SOURCE / MARKETS
CSRC head takes aim at systemic risk
Official reiterates pledge to maintain stability
Published: Sep 11, 2016 08:13 PM
The head of China's securities regulator reiterated on Saturday that the bottom line of no systemic risk must be defended, signaling that risk control will remain a top priority for the country's financial markets.

As the most sensitive aspect of China's economic and financial security, the development of the capital market must ensure secure and stable operation to best protect the fundamental interests of the public, Liu Shiyu, chairman of the China Securities Regulatory Commission (CSRC), said at the seventh members' meeting of the Shanghai Stock Exchange (SSE) on Saturday.

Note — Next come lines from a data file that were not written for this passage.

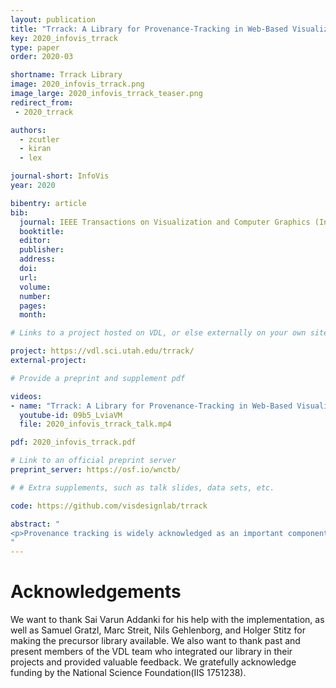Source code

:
 ```yaml
---
layout: publication
title: "Trrack: A Library for Provenance-Tracking in Web-Based Visualizations"
key: 2020_infovis_trrack
type: paper
order: 2020-03

shortname: Trrack Library
image: 2020_infovis_trrack.png
image_large: 2020_infovis_trrack_teaser.png
redirect_from:
 - 2020_trrack

authors:
  - zcutler
  - kiran
  - lex

journal-short: InfoVis
year: 2020

bibentry: article
bib:
  journal: IEEE Transactions on Visualization and Computer Graphics (InfoVis '20) (to appear)
  booktitle:
  editor:
  publisher:
  address:
  doi:
  url:
  volume:
  number:
  pages:
  month:

# Links to a project hosted on VDL, or else externally on your own site

project: https://vdl.sci.utah.edu/trrack/
external-project:

# Provide a preprint and supplement pdf

videos:
- name: "Trrack: A Library for Provenance-Tracking in Web-Based Visualizations"
  youtube-id: 09b5_LviaVM
  file: 2020_infovis_trrack_talk.mp4

pdf: 2020_infovis_trrack.pdf

# Link to an official preprint server
preprint_server: https://osf.io/wnctb/

# # Extra supplements, such as talk slides, data sets, etc.

code: https://github.com/visdesignlab/trrack

abstract: "
<p>Provenance tracking is widely acknowledged as an important component of visualization systems. By tracking provenance data, visualization designers can achieve a wide variety of important functionality, ranging from action recovery (undo/redo), reproducibility, collaboration and sharing, to logging in support of quantitative and longitudinal evaluation. Yet, for web-based visualizations, there are currently no libraries that make provenance tracking easy to implement in visualization systems. The result of this is that visualization designers either develop ad-hoc solutions that are rarely comprehensive, or don't track provenance at all. In this paper, we introduce a web-based software library --- Trrack --- that is designed for easy integration in existing or future visualization systems. Trrack supports a wide range of use cases, from simple action recovery, to capturing intent and reasoning, and can be used to share states with collaborators and store provenance on a server. Trrack also includes an optional provenance visualization component that supports annotation of states and aggregation of events.</p>
"
---
```


# Acknowledgements

We want to thank Sai Varun Addanki for his help with the implementation, as well as Samuel Gratzl, Marc Streit, Nils Gehlenborg, and Holger Stitz for making the precursor library available. We also want to thank past and present members of the VDL team who integrated our library in their projects and provided valuable feedback.  We gratefully acknowledge funding by the National Science Foundation(IIS 1751238).
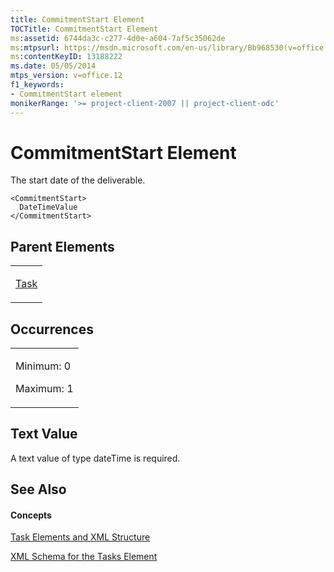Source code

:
 ```yaml
---
title: CommitmentStart Element
TOCTitle: CommitmentStart Element
ms:assetid: 6744da3c-c277-4d0e-a604-7af5c35062de
ms:mtpsurl: https://msdn.microsoft.com/en-us/library/Bb968530(v=office.12)
ms:contentKeyID: 13188222
ms.date: 05/05/2014
mtps_version: v=office.12
f1_keywords:
- CommitmentStart element
monikerRange: '>= project-client-2007 || project-client-odc'
---
```


# CommitmentStart Element




The start date of the deliverable.

    <CommitmentStart>
      DateTimeValue
    </CommitmentStart>

## Parent Elements

<table>
<colgroup>
<col style="width: 100%" />
</colgroup>
<tbody>
<tr class="odd">
<td><p><a href="bb968487(v=office.12).md">Task</a></p></td>
</tr>
</tbody>
</table>

## Occurrences

<table>
<colgroup>
<col style="width: 100%" />
</colgroup>
<tbody>
<tr class="odd">
<td><p>Minimum: 0</p>
<p>Maximum: 1</p></td>
</tr>
</tbody>
</table>

## Text Value

A text value of type dateTime is required.

## See Also

#### Concepts

[Task Elements and XML Structure](bb968475\(v=office.12\).md)

[XML Schema for the Tasks Element](bb968415\(v=office.12\).md)

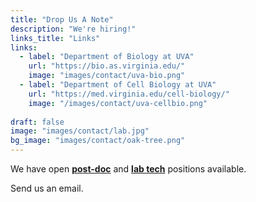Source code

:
 ```yaml
---
title: "Drop Us A Note"
description: "We're hiring!"
links_title: "Links"
links:
  - label: "Department of Biology at UVA"
    url: "https://bio.as.virginia.edu/"
    image: "images/contact/uva-bio.png"
  - label: "Department of Cell Biology at UVA"
    url: "https://med.virginia.edu/cell-biology/"
    image: "/images/contact/uva-cellbio.png"
    
draft: false
image: "images/contact/lab.jpg"
bg_image: "images/contact/oak-tree.png"
---
```

We have open <a href="https://uva.wd1.myworkdayjobs.com/en-US/UVAJobs/job/Charlottesville-VA/Research-Associate-in-Biology_R0019751"><strong>post-doc</strong></a> and  <a href="https://uva.wd1.myworkdayjobs.com/en-US/UVAJobs/job/Charlottesville-VA/BIOL---Siegrist-Lab-Tech-1_R0019749"><strong>lab tech</strong></a> positions available.

Send us an email.

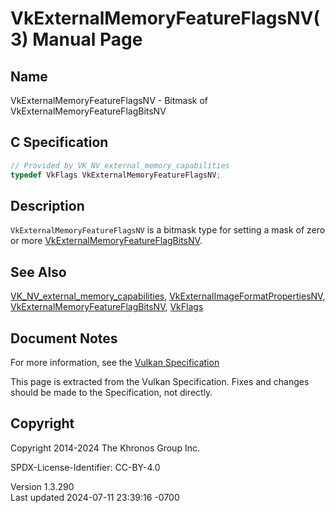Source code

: # VkExternalMemoryFeatureFlagsNV(3) Manual Page

## Name

VkExternalMemoryFeatureFlagsNV - Bitmask of
VkExternalMemoryFeatureFlagBitsNV



## <a href="#_c_specification" class="anchor"></a>C Specification

``` c
// Provided by VK_NV_external_memory_capabilities
typedef VkFlags VkExternalMemoryFeatureFlagsNV;
```

## <a href="#_description" class="anchor"></a>Description

`VkExternalMemoryFeatureFlagsNV` is a bitmask type for setting a mask of
zero or more
[VkExternalMemoryFeatureFlagBitsNV](https://registry.khronos.org/vulkan/specs/1.3-extensions/man/html/VkExternalMemoryFeatureFlagBitsNV.html).

## <a href="#_see_also" class="anchor"></a>See Also

[VK_NV_external_memory_capabilities](https://registry.khronos.org/vulkan/specs/1.3-extensions/man/html/VK_NV_external_memory_capabilities.html),
[VkExternalImageFormatPropertiesNV](https://registry.khronos.org/vulkan/specs/1.3-extensions/man/html/VkExternalImageFormatPropertiesNV.html),
[VkExternalMemoryFeatureFlagBitsNV](https://registry.khronos.org/vulkan/specs/1.3-extensions/man/html/VkExternalMemoryFeatureFlagBitsNV.html),
[VkFlags](https://registry.khronos.org/vulkan/specs/1.3-extensions/man/html/VkFlags.html)

## <a href="#_document_notes" class="anchor"></a>Document Notes

For more information, see the <a
href="https://registry.khronos.org/vulkan/specs/1.3-extensions/html/vkspec.html#VkExternalMemoryFeatureFlagsNV"
target="_blank" rel="noopener">Vulkan Specification</a>

This page is extracted from the Vulkan Specification. Fixes and changes
should be made to the Specification, not directly.

## <a href="#_copyright" class="anchor"></a>Copyright

Copyright 2014-2024 The Khronos Group Inc.

SPDX-License-Identifier: CC-BY-4.0

Version 1.3.290  
Last updated 2024-07-11 23:39:16 -0700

With the participation of representatives from 112 SSE members, which are the securities companies who are members of the SSE, the meeting marked the first such event since 1999.

Alongside the bottom line of no systemic risk, Liu also emphasized strict and comprehensive oversight over China's capital market, protection of the legitimate interests of investors, implementation of international and market-oriented reforms as well as the principle of serving the real economy.

"It is very dangerous for the capital market to see money always flow into the virtual economy instead of the real economy, which should be corrected," Liu noted.

He also mentioned that China's capital market is unlikely to have institutional investors as the main body of investors in the near term, so it is crucial to protect the legitimate interests of small investors.

Liu's remarks showed that a strict regulatory environment will continue to be the main tone for the securities market in the future, said a securities analyst surnamed Li, who preferred to keep his full name anonymous.

"There are currently a number of uncertain factors facing the Chinese economy, such as the ongoing economic transformation, slowing economic growth, the yuan's inclusion in the special drawing rights and the impact of the Fed's interest rate hike. Against such a backdrop, stability is the most crucial issue in the financial markets," Li told the Global Times on Sunday, noting that regulators have recently taken a cautious approach to market risks, because they don't want to see the market plummet like it did last summer and earlier this year.

The benchmark Shanghai Composite Index lost about 40 percent over the summer of 2015 and another 20 percent in January.

At the Saturday meeting, Liu also disclosed that the SSE is currently accelerating a study of a possible Shanghai-London stock connect scheme now that the Shenzhen-Hong Kong Stock Connect program is set to launch by the end of this year.

Since taking office in February, Liu has been strengthening regulatory oversight in the securities market by clamping down on speculative investment linked to shell companies and investigating into brokerages and securities firms.

According to a report in the Dazhong Daily, Liu had a meeting on Wednesday with Guo Shuqing, governor of East China's Shandong Province and former head of the CSRC, in Jinan, Shandong.